Im Zuge der Haddsch, der islamischen Pilgerfahrt nach Mekka, sind am 12. Januar 2006 mehr als 360 Pilgerer in einer Massenpanik ums Leben gekommen. Das würde erstmal nicht überraschen. Viele Menschen auf engem Raum und irgendwann wird der Druck einfach zu groß. Es überrascht aber, weil es sich im Falle dieser Panik um einen offenen flachen Bereich ohne Gegenströmung handelte.

Die meisten Modelle von Fußgängerflüssen gehen davon aus, dass die Geschwindigkeit der Bewegung mit einem Anstieg der Dichte abfällt und irgendwann bei null landet, so wie man das auch bei Autostaus beobachtet. Wieso Menschenmassen bei einer sehr hohen Dichte an Personen plötzlich enorm turbulent werden und sich die Menschen gegenseitig in alle möglichen Richtungen stoßen, ist auf den ersten Blick schwer zu erklären.

Dirk Helbing et al. haben in ihrem Paper „The dynamics of crowd disasters: an empirical study“ den Haddsch-Vorfall aus dem Jahre 2006 mit Hilfe von Videomaterial analysiert und eine solche Erklärung gefunden.

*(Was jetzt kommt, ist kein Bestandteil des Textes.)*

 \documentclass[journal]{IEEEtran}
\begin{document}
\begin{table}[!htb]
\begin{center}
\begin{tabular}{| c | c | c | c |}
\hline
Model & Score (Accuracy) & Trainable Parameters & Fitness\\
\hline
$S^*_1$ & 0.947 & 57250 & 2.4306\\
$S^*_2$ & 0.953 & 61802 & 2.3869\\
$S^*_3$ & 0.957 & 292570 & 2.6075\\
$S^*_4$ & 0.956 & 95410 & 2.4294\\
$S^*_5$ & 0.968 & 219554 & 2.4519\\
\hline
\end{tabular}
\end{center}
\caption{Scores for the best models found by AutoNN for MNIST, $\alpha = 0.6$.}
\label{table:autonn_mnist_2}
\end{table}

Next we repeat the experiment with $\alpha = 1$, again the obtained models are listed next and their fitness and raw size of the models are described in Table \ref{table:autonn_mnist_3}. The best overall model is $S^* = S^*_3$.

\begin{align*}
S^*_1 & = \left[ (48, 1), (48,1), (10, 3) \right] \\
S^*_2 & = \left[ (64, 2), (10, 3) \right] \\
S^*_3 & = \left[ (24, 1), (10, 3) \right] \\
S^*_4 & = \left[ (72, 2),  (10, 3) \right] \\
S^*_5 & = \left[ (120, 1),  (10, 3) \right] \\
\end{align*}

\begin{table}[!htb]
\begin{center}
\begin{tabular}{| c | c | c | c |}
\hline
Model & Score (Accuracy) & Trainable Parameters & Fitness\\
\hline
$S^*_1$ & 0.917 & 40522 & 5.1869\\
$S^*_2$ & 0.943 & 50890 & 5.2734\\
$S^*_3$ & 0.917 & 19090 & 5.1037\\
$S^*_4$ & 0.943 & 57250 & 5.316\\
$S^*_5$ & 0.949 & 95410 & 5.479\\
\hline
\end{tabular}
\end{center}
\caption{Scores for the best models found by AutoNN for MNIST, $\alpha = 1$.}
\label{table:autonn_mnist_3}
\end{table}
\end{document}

Wenn an einem Ort eine Dichte von mehr als 6 Personen pro Quadratmeter herrscht, so sinkt der Fluss an Menschen an dieser Stelle circa um einen Faktor von 3. Der Ausfluss wird also bedeutend geringer als der Einfluss. Dadurch entsteht ein hoher Druck, was erklären würde, dass sich Menschen gegenseitig erdrücken. Allerdings ist damit noch nicht erklärt, wieso sich die Masse plötzlich so turbulent verhält – so waren viele Tode bei der Haddsch nicht auf zu starken Druck, sondern auf das Zusammentreten von gestolperten Personen zurückzuführen.

Doch die Videoanalyse der Wissenschaftler gibt Aufschluss. Sie hat gezeigt, dass sich die Geschwindigkeit der Passanten selbst bei einer enorm hohen Dichte niemals auf null reduzierte. Die Menschen hörten also nie auf, sich zu bewegen. Menschen verhalten sich in einem Massenstrom also nicht wie Autos in einem Stau.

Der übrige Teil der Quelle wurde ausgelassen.